◆ **ASSIGNMENT**: Could you print exactly the lines of the listing below, starting at the line that has "You can alter" and ending at the line that has "The weight of the target is halved.", and only those lines?

◆ **EXTRACTED RECORDS**:
BEGIN
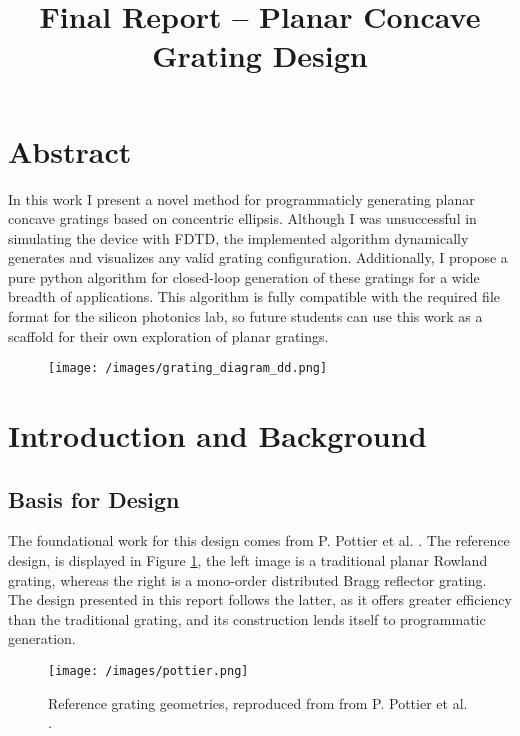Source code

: \documentclass{article}
\title{Final Report -- Planar Concave Grating Design}
\begin{document}
\maketitle

\thispagestyle{empty}
\tableofcontents
\newpage
\setcounter{page}{1}

\section{Abstract}
In this work I present a novel method for programmaticly generating planar concave gratings based on concentric ellipsis. Although I was unsuccessful in simulating the device with FDTD, the implemented algorithm dynamically generates and visualizes any valid grating configuration. Additionally, I propose a pure python algorithm for closed-loop generation of these gratings for a wide breadth of applications. This algorithm is fully compatible with the required file format for the silicon photonics lab, so future students can use this work as a scaffold for their own exploration of planar gratings.

\begin{figure}[H]
\centering
\large 
\def\svgwidth{0.8 \textwidth}
\colorbox{white}{\texttt{[image: /images/grating\_diagram\_dd.png]}}
\end{figure}

\newpage

\section{Introduction and Background}

\subsection{Basis for Design}
The foundational work for this design comes from P. Pottier et al. \cite{Packirisamy2012Mono-OrderGrating}. The reference design, is displayed in Figure \ref{fig:pot_ref}, the left image is a traditional planar Rowland grating, whereas the right is a mono-order distributed Bragg reflector grating. The design presented in this report follows the latter, as it offers greater efficiency than the traditional grating, and its construction lends itself to programmatic generation. 

\begin{figure}[H]        
\centering
\scriptsize 
\texttt{[image: /images/pottier.png]}
\caption{\label{fig:pot_ref} Reference grating geometries, reproduced from from P. Pottier et al. \cite{Packirisamy2012Mono-OrderGrating}.}
\end{figure}
\end{document}
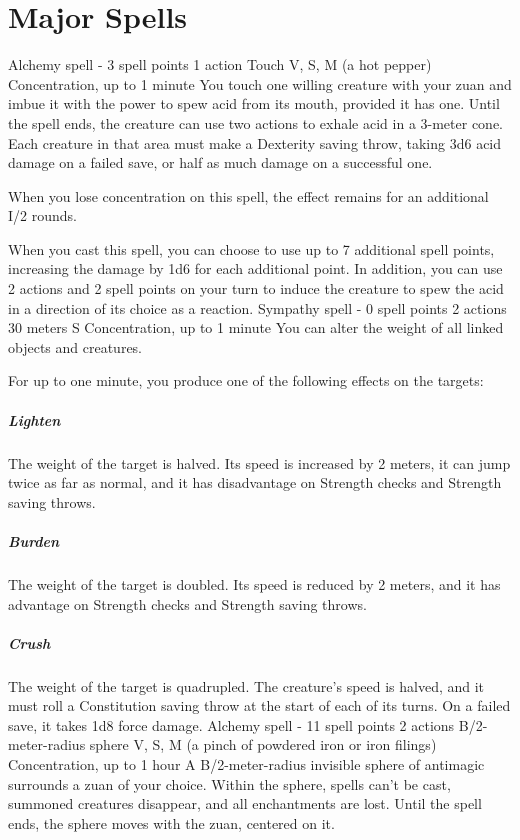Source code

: \section{Major Spells} \label{sec::majorspells}
    {Alchemy spell - 3 spell points}
    {1 action}
    {Touch}
    {V, S, M (a hot pepper)}
    {Concentration, up to 1 minute}
    You touch one willing creature with your zuan and imbue it with the power to spew acid from its mouth, provided it has one.
    Until the spell ends, the creature can use two actions to exhale acid in a 3-meter cone.
    Each creature in that area must make a Dexterity saving throw, taking 3d6 acid damage on a failed save, or half as much damage on a successful one.

    When you lose concentration on this spell, the effect remains for an additional I/2 rounds.

    When you cast this spell, you can choose to use up to 7 additional spell points, increasing the damage by 1d6 for each additional point.
    In addition, you can use 2 actions and 2 spell points on your turn to induce the creature to spew the acid in a direction of its choice as a reaction.
    {Sympathy spell - 0 spell points}
    {2 actions}
    {30 meters}
    {S}
    {Concentration, up to 1 minute}
    You can alter the weight of all linked objects and creatures.

    For up to one minute, you produce one of the following effects on the targets:
    \subparagraph{Lighten}
    The weight of the target is halved.
    Its speed is increased by 2 meters, it can jump twice as far as normal, and it has disadvantage on Strength checks and Strength saving throws.
    \subparagraph{Burden}
    The weight of the target is doubled.
    Its speed is reduced by 2 meters, and it has advantage on Strength checks and Strength saving throws.
    \subparagraph{Crush}
    The weight of the target is quadrupled.
    The creature's speed is halved, and it must roll a Constitution saving throw at the start of each of its turns.
    On a failed save, it takes 1d8 force damage.
    {Alchemy spell - 11 spell points}
    {2 actions}
    {B/2-meter-radius sphere}
    {V, S, M (a pinch of powdered iron or iron filings)}
    {Concentration, up to 1 hour}
    A B/2-meter-radius invisible sphere of antimagic surrounds a zuan of your choice.
    Within the sphere, spells can't be cast, summoned creatures disappear, and all enchantments are lost.
    Until the spell ends, the sphere moves with the zuan, centered on it.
END
◆ **RESULT FOR THIS TASK**:
    You can alter the weight of all linked objects and creatures.

    For up to one minute, you produce one of the following effects on the targets:
    \subparagraph{Lighten}
    The weight of the target is halved.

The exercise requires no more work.